The Informant! and Love Happens are probably this weekend's most interesting tandem, and by "interesting," I mean I can't wait to see them fight to the death over the female audience. The Matt Damon whistleblower caper is a bit of a mess, and he's almost unrecognizable in the marketing with 30 extra pounds, a horrible rug and a less-than-sexy mustache. But the Jennifer Aniston/Aaron Eckhart romantic effort doesn't have the comic resources of a Proposal or even Ugly Truth, so the single-woman and football-widow demographics are left hanging a bit. (My recommendation is still Jennifer's Body.) Anyway, Informant! has the personality to crack $12 million; I can't imagine Love Happens outclassing that, perhaps slumping behind I Can Do Bad All By Myself and into fifth place with $10.5 million on almost 1,900 screens.

Also opening: The swoony romance Bright Star, Jane Campion's Oscar-courting glimpse at the relationship between poet John Keats and Fanny Brawne; the Charlize Theron-Kim Basinger potboiler The Burning Plain (from the writer of Babel -- consider yourself warned); and the interweaving ensemble drama Paris, featuring forthcoming Movieline Interview subject Juliette Binoche along with Romain Duris, François Cluzet, Albert Dupontel and Melanie Laurent.

THE BIG LOSER: The week's biggest underachiever will likely be Love Happens, but I wouldn't call it a loser. I'm really just too thrilled for fall to start second-guessing its early harvest quite yet. Everyone wins! Even you, Fat Damon!
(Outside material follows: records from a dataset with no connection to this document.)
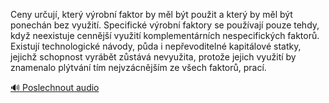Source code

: 
Ceny určují, který výrobní faktor by měl být použit a který by měl být ponechán bez využití. Specifické výrobní faktory se používají pouze tehdy, když neexistuje cennější využití komplementárních nespecifických faktorů. Existují technologické návody, půda i nepřevoditelné kapitálové statky, jejichž schopnost vyrábět zůstává nevyužita, protože jejich využití by znamenalo plýtvání tím nejvzácnějším ze všech faktorů, prací.

[🔊 Poslechnout audio](/data/7-paragraphs/audio/chapter_72/para_005-Ceny-uruj-kter-vrobn-faktor-by-ml-bt-poui.mp3)
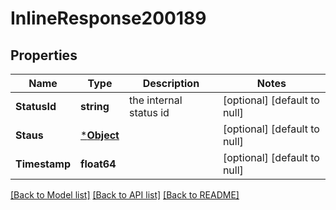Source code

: # InlineResponse200189

## Properties
Name | Type | Description | Notes
------------ | ------------- | ------------- | -------------
**StatusId** | **string** | the internal status id | [optional] [default to null]
**Staus** | [***Object**](.md) |  | [optional] [default to null]
**Timestamp** | **float64** |  | [optional] [default to null]

[[Back to Model list]](../README.md#documentation-for-models) [[Back to API list]](../README.md#documentation-for-api-endpoints) [[Back to README]](../README.md)

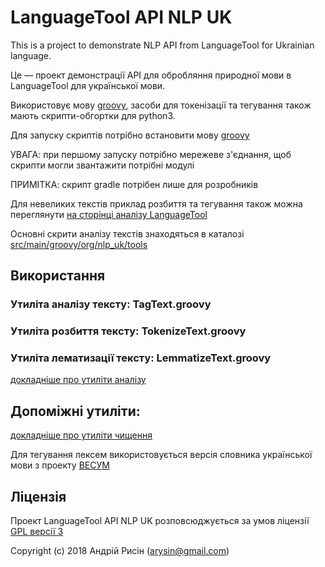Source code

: # LanguageTool API NLP UK

This is a project to demonstrate NLP API from LanguageTool for Ukrainian language.

Це — проект демонстрації API для обробляння природної мови в LanguageTool для української мови.

Використовує мову [groovy](http://www.groovy-lang.org/), засоби для токенізації та тегування також мають скрипти-обгортки для python3.

Для запуску скриптів потрібно встановити мову [groovy](http://www.groovy-lang.org/) 

УВАГА: при першому запуску потрібно мережеве з'єднання, щоб скрипти могли звантажити потрібні модулі

ПРИМІТКА: скрипт gradle потрібен лише для розробників

Для невеликих текстів приклад розбиття та тегування також можна переглянути [на сторінці аналізу LanguageTool](https://community.languagetool.org/analysis?lang=uk)

Основні скрити аналізу текстів знаходяться в каталозі [src/main/groovy/org/nlp_uk/tools](src/main/groovy/org/nlp_uk/tools)


## Використання


### Утиліта аналізу тексту: TagText.groovy
### Утиліта розбиття тексту: TokenizeText.groovy
### Утиліта лематизації тексту: LemmatizeText.groovy

[докладніше про утиліти аналізу](src/main/groovy/org/nlp_uk/tools/README.md)


## Допоміжні утиліти:
[докладніше про утиліти чищення](src/main/groovy/org/nlp_uk/other/README.md)


Для тегування лексем використовується версія словника української мови з проекту [ВЕСУМ](https://github.com/brown-uk/dict_uk)


## Ліцензія

Проект LanguageTool API NLP UK розповсюджується за умов ліцензії [GPL версії 3](https://www.gnu.org/licenses/gpl.html)

Copyright (c) 2018 Андрій Рисін (arysin@gmail.com)
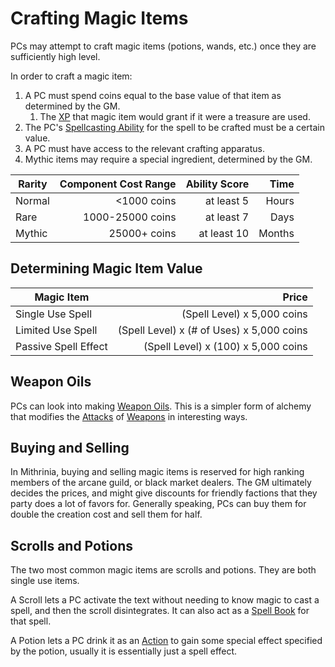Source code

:# Crafting Magic Items

PCs may attempt to craft magic items (potions, wands, etc.) once they are sufficiently high level.

In order to craft a magic item:

1. A PC must spend coins equal to the base value of that item as determined by the GM.
	1. The [XP](../../Player%20Characters/Derived%20Statistics/Experience%20Points.md) that magic item would grant if it were a treasure are used.
2. The PC's [Spellcasting Ability](../Spellcasting/Spellcasting%20Ability.md) for the spell to be crafted must be a certain value.
3. A PC must have access to the relevant crafting apparatus.
4. Mythic items may require a special ingredient, determined by the GM.

| Rarity | Component Cost Range | Ability Score |   Time |
| ------ | -------------------: | ------------: | -----: |
| Normal |          <1000 coins |    at least 5 |  Hours |
| Rare   |     1000-25000 coins |    at least 7 |   Days |
| Mythic |         25000+ coins |   at least 10 | Months |

## Determining Magic Item Value

| Magic Item           |                                     Price |
| -------------------- | ----------------------------------------: |
| Single Use Spell     |               (Spell Level) x 5,000 coins |
| Limited Use Spell    | (Spell Level) x (# of Uses) x 5,000 coins |
| Passive Spell Effect |       (Spell Level) x (100) x 5,000 coins |

## Weapon Oils

PCs can look into making [Weapon Oils](Weapon%20Oils.md). This is a simpler form of alchemy that modifies the [Attacks](../../Game%20Procedures/Combat/Attack.md) of [Weapons](../../Items%20and%20Gear/Weapons/Weapons.md) in interesting ways.

## Buying and Selling

In Mithrinia, buying and selling magic items is reserved for high ranking members of the arcane guild, or black market dealers. The GM ultimately decides the prices, and might give discounts for friendly factions that they party does a lot of favors for. Generally speaking, PCs can buy them for double the creation cost and sell them for half.

## Scrolls and Potions

The two most common magic items are scrolls and potions. They are both single use items.

A Scroll lets a PC activate the text without needing to know magic to cast a spell, and then the scroll disintegrates. It can also act as a [Spell Book](../Spellcasting/Spell%20Learning/Spell%20Book.md) for that spell.

A Potion lets a PC drink it as an [Action](../../Game%20Procedures/Core%20Procedures/Action.md) to gain some special effect specified by the potion, usually it is essentially just a spell effect.
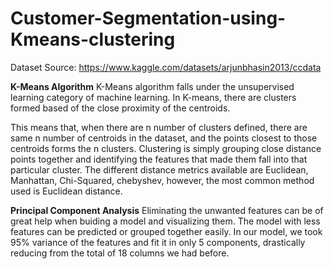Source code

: # Customer-Segmentation-using-Kmeans-clustering

Dataset Source: https://www.kaggle.com/datasets/arjunbhasin2013/ccdata

**K-Means Algorithm**
K-Means algorithm falls under the unsupervised learning category of machine learning. In K-means, there are clusters formed based of the close proximity of the centroids. 

This means that, when there are n number of clusters defined, there are same n number of centroids in the dataset, and the points closest to those centroids forms the n clusters. Clustering is simply grouping close distance points together and identifying the features that made them fall into that particular cluster. The different distance metrics available are Euclidean, Manhattan, Chi-Squared, chebyshev, however, the most common method used is Euclidean distance.

**Principal Component Analysis**
Eliminating the unwanted features can be of great help when buiding a model and visualizing them. The model with less features can be predicted or grouped together easily. In our model, we took 95% variance of the features and fit it in only 5 components, drastically reducing from the total of 18 columns we had before.
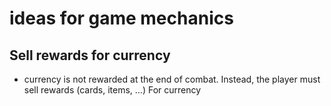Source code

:# ideas for game mechanics

## Sell rewards for currency

- currency is not rewarded at the end of combat. Instead, the player must sell rewards (cards, items, ...) For currency
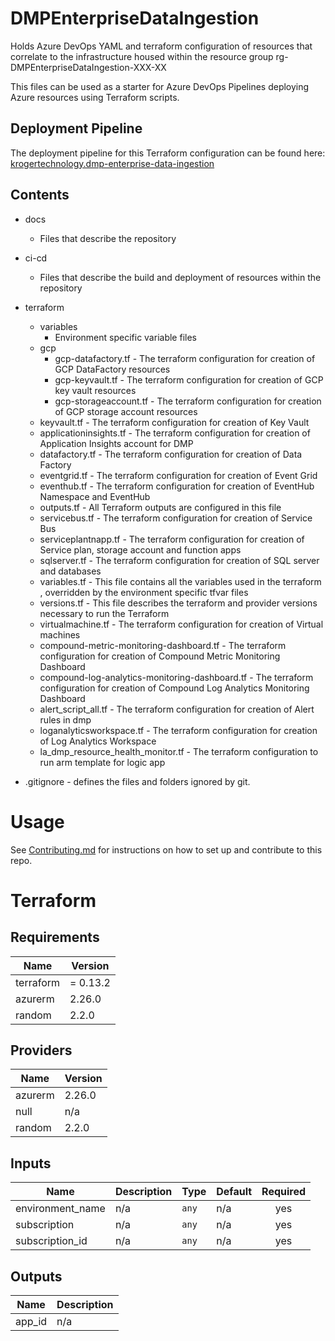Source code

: # DMPEnterpriseDataIngestion
Holds Azure DevOps YAML and terraform configuration of resources that correlate to the infrastructure housed within the resource group rg-DMPEnterpriseDataIngestion-XXX-XX

This files can be used as a starter for Azure DevOps Pipelines deploying Azure resources using Terraform scripts.

## Deployment Pipeline

The deployment pipeline for this Terraform configuration can be found here:
[krogertechnology.dmp-enterprise-data-ingestion](https://dev.azure.com/KrogerTechnology/InsaneCloudPosse/_build?definitionId=218&_a=summary)

## Contents

- docs
    - Files that describe the repository
- ci-cd
    - Files that describe the build and deployment of resources within the repository
- terraform
    - variables
        - Environment specific variable files
    - gcp
        - gcp-datafactory.tf - The terraform configuration for creation of GCP DataFactory resources
        - gcp-keyvault.tf - The terraform configuration for creation of GCP key vault resources
        - gcp-storageaccount.tf - The terraform configuration for creation of GCP storage account resources
    - keyvault.tf - The terraform configuration for creation of Key Vault
    - applicationinsights.tf - The terraform configuration for creation of Application Insights  account for DMP
    - datafactory.tf - The terraform configuration for creation of Data Factory
    - eventgrid.tf - The terraform configuration for creation of Event Grid
    - eventhub.tf - The terraform configuration for creation of EventHub Namespace and EventHub
    - outputs.tf - All Terraform outputs are configured in this file
    - servicebus.tf - The terraform configuration for creation of Service Bus
    - serviceplantnapp.tf - The terraform configuration for creation of Service plan, storage account and function apps
    - sqlserver.tf - The terraform configuration for creation of SQL server and databases
    - variables.tf - This file contains all the variables used in the terraform , overridden by the environment specific tfvar files
    - versions.tf - This file describes the terraform and provider versions necessary to run the Terraform
    - virtualmachine.tf - The terraform configuration for creation of Virtual machines
    - compound-metric-monitoring-dashboard.tf - The terraform configuration for creation of Compound Metric Monitoring Dashboard
    - compound-log-analytics-monitoring-dashboard.tf - The terraform configuration for creation of Compound Log Analytics Monitoring Dashboard
    - alert_script_all.tf - The terraform configuration for creation of Alert rules in dmp
    - loganalyticsworkspace.tf - The terraform configuration for creation of Log Analytics Workspace
    - la_dmp_resource_health_monitor.tf - The terraform configuration to run arm template for logic app
    
- .gitignore - defines the files and folders ignored by git.

# Usage

See [Contributing.md](/docs/CONTRIBUTING.md) for instructions on how to set up and contribute to this repo.

# Terraform

## Requirements

| Name | Version |
|------|---------|
| terraform | = 0.13.2 |
| azurerm | 2.26.0 |
| random | 2.2.0 |

## Providers

| Name | Version |
|------|---------|
| azurerm | 2.26.0 |
| null | n/a |
| random | 2.2.0 |

## Inputs

| Name | Description | Type | Default | Required |
|------|-------------|------|---------|:--------:|
| environment\_name | n/a | `any` | n/a | yes |
| subscription | n/a | `any` | n/a | yes |
| subscription\_id | n/a | `any` | n/a | yes |

## Outputs

| Name | Description |
|------|-------------|
| app\_id | n/a |
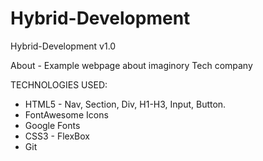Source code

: # Hybrid-Development
Hybrid-Development v1.0

About - Example webpage about imaginory Tech company

TECHNOLOGIES USED:
- HTML5 - Nav, Section, Div, H1-H3, Input, Button.
- FontAwesome Icons
- Google Fonts
- CSS3 - FlexBox
- Git
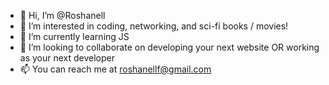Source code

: - 👋 Hi, I’m @Roshanell
- 👀 I’m interested in coding, networking, and sci-fi books / movies!
- 🌱 I’m currently learning JS
- 💞️ I’m looking to collaborate on developing your next website OR working as your next developer
- 📫 You can reach me at roshanellf@gmail.com

<!---
Roshanell/Roshanell is a ✨ special ✨ repository because its `README.md` (this file) appears on your GitHub profile.
You can click the Preview link to take a look at your changes.
--->
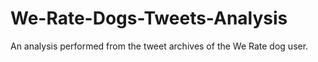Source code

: # We-Rate-Dogs-Tweets-Analysis
An analysis performed from the tweet archives of the We Rate dog user.
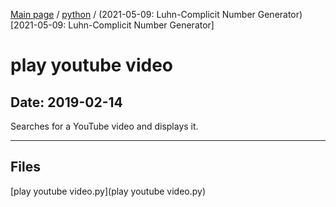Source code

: [Main page](/) / [python](/python) / (2021-05-09: Luhn-Complicit Number Generator)[2021-05-09: Luhn-Complicit Number Generator]

# play youtube video

## Date: 2019-02-14

Searches for a YouTube video and displays it.

-----

## Files

[play youtube video.py](play youtube video.py)
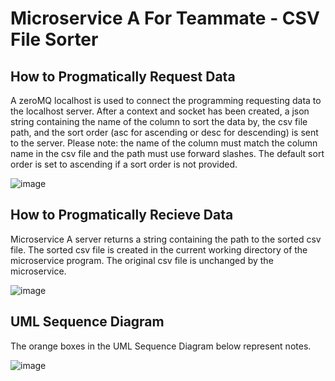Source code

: # Microservice A For Teammate - CSV File Sorter
## **How to Progmatically Request Data**

A zeroMQ localhost is used to connect the programming requesting data to the localhost server. After a context and socket has been created, a json string containing the name of the column to sort the data by, the csv file path, and the sort order (asc for ascending or desc for descending) is sent to the server.  Please note: the name of the column must match the column name in the csv file and the path must use forward slashes.  The default sort order is set to ascending if a sort order is not provided.

![image](https://github.com/user-attachments/assets/1e8854b6-5985-445a-9e95-222fa1202646)


## **How to Progmatically Recieve Data**

  Microservice A server returns a string containing the path to the sorted csv file.  The sorted csv file is created in the current working directory of the microservice program. The original csv file is unchanged by the microservice.

   ![image](https://github.com/user-attachments/assets/76e30f89-6b7f-4559-a271-ec2e039c8443)

## **UML Sequence Diagram**

  The orange boxes in the UML Sequence Diagram below represent notes.

![image](https://github.com/user-attachments/assets/5004591e-5762-43b0-a79d-3a98766ed554)


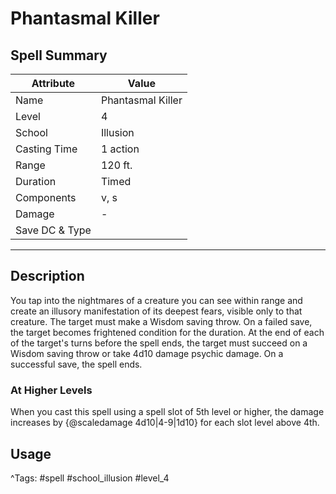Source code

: # Phantasmal Killer

## Spell Summary

| Attribute        | Value                  |
|------------------|------------------------|
| Name             | Phantasmal Killer                 |
| Level            | 4                |
| School           | Illusion          |
| Casting Time     | 1 action              |
| Range            | 120 ft.            |
| Duration         | Timed             |
| Components       | v, s             |
| Damage           | -               |
| Save DC & Type   |              |

---

## Description

You tap into the nightmares of a creature you can see within range and create an illusory manifestation of its deepest fears, visible only to that creature. The target must make a Wisdom saving throw. On a failed save, the target becomes frightened condition for the duration. At the end of each of the target's turns before the spell ends, the target must succeed on a Wisdom saving throw or take 4d10 damage psychic damage. On a successful save, the spell ends.

### At Higher Levels
When you cast this spell using a spell slot of 5th level or higher, the damage increases by {@scaledamage 4d10|4-9|1d10} for each slot level above 4th.

## Usage


^Tags: #spell #school_illusion #level_4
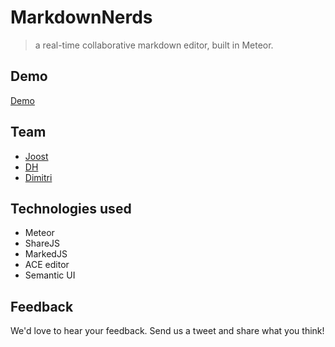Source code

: # MarkdownNerds
> a real-time collaborative markdown editor, built in Meteor.

## Demo
[Demo](http://mdnerds.meteord.com)

## Team
- [Joost](https://twitter.com/joostouwerling)
- [DH](https://twitter.com/dhfromkorea)
- [Dimitri](https://twitter.com/dimitriwalters)

## Technologies used
- Meteor
- ShareJS
- MarkedJS
- ACE editor
- Semantic UI

## Feedback
We'd love to hear your feedback. Send us a tweet and share what you think!
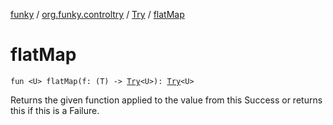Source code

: [funky](../../index.md) / [org.funky.controltry](../index.md) / [Try](index.md) / [flatMap](.)

# flatMap

`fun <U> flatMap(f: (T) -> `[`Try`](index.md)`<U>): `[`Try`](index.md)`<U>`

Returns the given function applied to the value from this Success or returns this if this is a Failure.

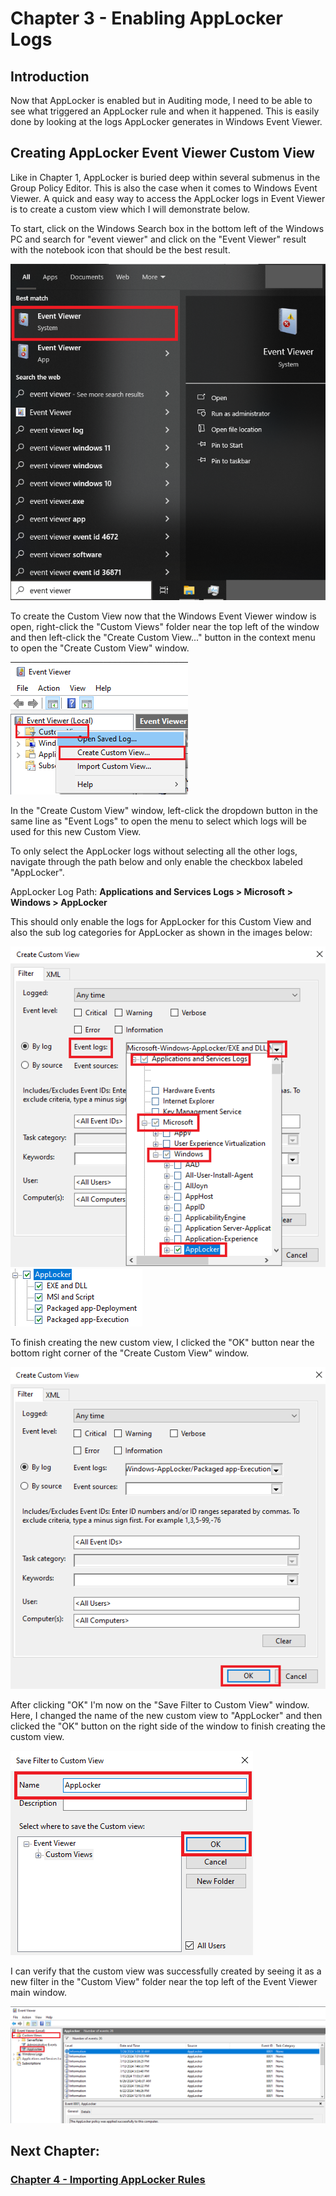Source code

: # Chapter 3 - Enabling AppLocker Logs

## Introduction 

Now that AppLocker is enabled but in Auditing mode, I need to be able to see what triggered an AppLocker rule and when it happened. This is easily done by looking at the logs AppLocker generates in Windows Event Viewer.

## Creating AppLocker Event Viewer Custom View

Like in Chapter 1, AppLocker is buried deep within several submenus in the Group Policy Editor. This is also the case when it comes to Windows Event Viewer. A quick and easy way to access the AppLocker logs in Event Viewer is to create a custom view which I will demonstrate below.

To start, click on the Windows Search box in the bottom left of the Windows PC and search for "event viewer" and click on the "Event Viewer" result with the notebook icon that should be the best result.

![Event Viewer Windows Search Box](/Images/AL-img17.png)

To create the Custom View now that the Windows Event Viewer window is open, right-click the "Custom Views" folder near the top left of the window and then left-click the "Create Custom View..." button in the context menu to open the "Create Custom View" window.

![Windows Event Viewer](/Images/AL-img18.png)

In the "Create Custom View" window, left-click the dropdown button in the same line as "Event Logs" to open the menu to select which logs will be used for this new Custom View.

To only select the AppLocker logs without selecting all the other logs, navigate through the path below and only enable the checkbox labeled "AppLocker".

AppLocker Log Path: **Applications and Services Logs > Microsoft > Windows > AppLocker**

This should only enable the logs for AppLocker for this Custom View and also the sub log categories for AppLocker as shown in the images below:

![Create Custom View window](/Images/AL-img19.png)
![Create Custom View window](/Images/AL-img20.png)

To finish creating the new custom view, I clicked the "OK" button near the bottom right corner of the "Create Custom View" window. 

![Create Custom View window](/Images/AL-img21.png)

After clicking "OK" I'm now on the "Save Filter to Custom View" window. Here, I changed the name of the new custom view to "AppLocker" and then clicked the "OK" button on the right side of the window to finish creating the custom view.

![Save Filter to Custom View window](/Images/AL-img22.png)

I can verify that the custom view was successfully created by seeing it as a new filter in the "Custom View" folder near the top left of the Event Viewer main window.

![Windows Event Viewer Custom View](/Images/AL-img23.png)

## Next Chapter: 
### [Chapter 4 - Importing AppLocker Rules](/Chapters/Chapter4_ImportingAppLockerRules.md)
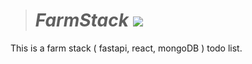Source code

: ># _FarmStack_ <img src="https://skillicons.dev/icons?i=fastapi,react,mongo" /><br>
This is a farm stack ( fastapi, react, mongoDB ) todo list.
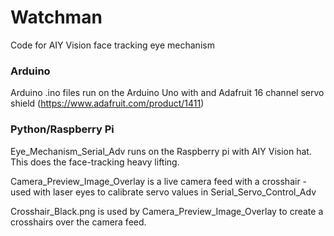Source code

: # Watchman
Code for AIY Vision face tracking eye mechanism

### Arduino
  Arduino .ino files run on the Arduino Uno with and Adafruit 16 channel servo shield (https://www.adafruit.com/product/1411)

### Python/Raspberry Pi
  Eye_Mechanism_Serial_Adv runs on the Raspberry pi with AIY Vision hat. This does the face-tracking heavy lifting.
  
  Camera_Preview_Image_Overlay is a live camera feed with a crosshair - used with laser eyes to calibrate servo values in Serial_Servo_Control_Adv
  
  Crosshair_Black.png is used by Camera_Preview_Image_Overlay to create a crosshairs over the camera feed.
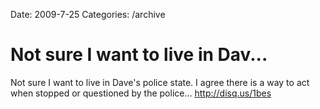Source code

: Date: 2009-7-25
Categories: /archive

# Not sure I want to live in Dav...

Not sure I want to live in Dave's police state.  I agree there is a way to act when stopped or questioned by the police… <a href="http://disq.us/1bes" rel="nofollow">http://disq.us/1bes</a>
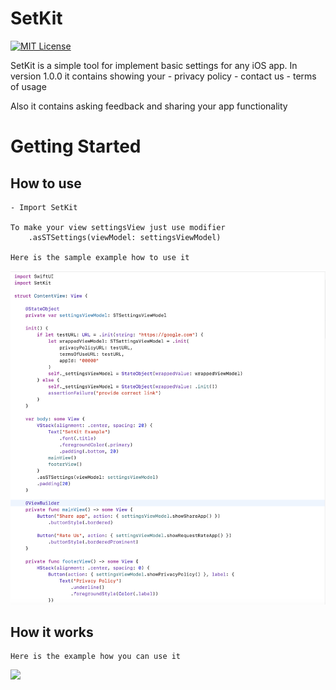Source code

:# SetKit

[![MIT License](https://img.shields.io/badge/license-MIT-blue.svg?style=for-the-badge)](https://github.com/MenaceOf/SetKit/blob/1.0.0/LICENSE)

SetKit is a simple tool for implement basic settings for any iOS app.
In version 1.0.0 it contains showing your 
    - privacy policy
    - contact us
    - terms of usage
    
Also it contains asking feedback and sharing your app functionality 

# Getting Started

## How to use

    - Import SetKit

    To make your view settingsView just use modifier
        .asSTSettings(viewModel: settingsViewModel)
    
    Here is the sample example how to use it
![image](docs/codeExample.png)

## How it works

    Here is the example how you can use it
![](docs/example.gif)
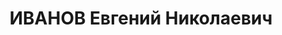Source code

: ---
title: ИВАНОВ Евгений Николаевич
description: "Род. в 1906, г. Калуга, член ВКП(б). Проживал: г. Калуга. Преподаватель\
  \ 9 школы летчиков \n  Обв. по ст. 54 п. 1 \"б\", 8, 11 УК УССР. Приговор: ВК ВС\
  \ СССР, 08.12.1937 – ВМН. Расстрелян 09.12.1937, Харьков"
---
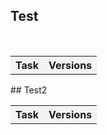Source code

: ## Test
  
  <table>    
        <tr>     
           <th style="text-align:center;background-color:#F3F3F3">Task</th>
            <th style="text-align:center;background-color:#F3F3F3">Versions</th>  
        </tr> 
  </table>  
## Test2
  
  <table>            
        <tr>
        <th style="text-align:center;background-color:#F3F3F3">Task</th>            
        <th style="text-align:center;background-color:#F3F3F3">Versions</th>          
        </tr>   
  </table>  
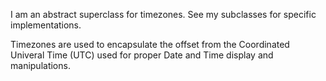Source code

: I am an abstract superclass for timezones.See my subclasses for specific implementations.Timezones are used to encapsulate the offset from the Coordinated Univeral Time (UTC) used for proper Date and Time display and manipulations.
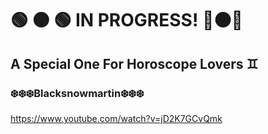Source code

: # 🟢 🟠 🟢 IN PROGRESS! 🔴🟠🔴
## A Special One For Horoscope Lovers ♊
### ❄️❄️❄️Blacksnowmartin❄️❄️❄️
https://www.youtube.com/watch?v=jD2K7GCvQmk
THE UNDERDOG: Admittedly, Disgrace isn't an especially efficient or well-conceived adaptation of Nobel laureate J.M. Coetzee's novel, which tracks the legacy of apartheid through the life of a pervy, exiled college professor (John Malkovich) who leaves Cape Town for a try at farm life with his white-guilt-obsessed daughter (Jessica Haines). The simmering race tensions he was oblivious to in the city explode in the countryside, barely avoiding cheapened melodrama thanks to Malkovich's performance. He excels as a man beheld to entitlement -- a primal instinct of sorts for his generation, and one that his daughter rejects on its face in almost any context, all the way down to her rights as woman and a victim of that explosion. If you can get through the pretentious slog of the first 15 minutes, there's a reward in it for you.

FOR SHUT-INS: New DVD offerings this week include X-Men Origins: Wolverine, the bloodthirsty baby thriller Grace, the mediocre comedy of manners Easy Virtue, the first seasons of Crash, Fame, Sanctuary and Fear Itself, and the long-awaited family classic Barbie and the Three Musketeers. In a nutshell: Barbie can act! Seriously! Don't let anyone tell you different.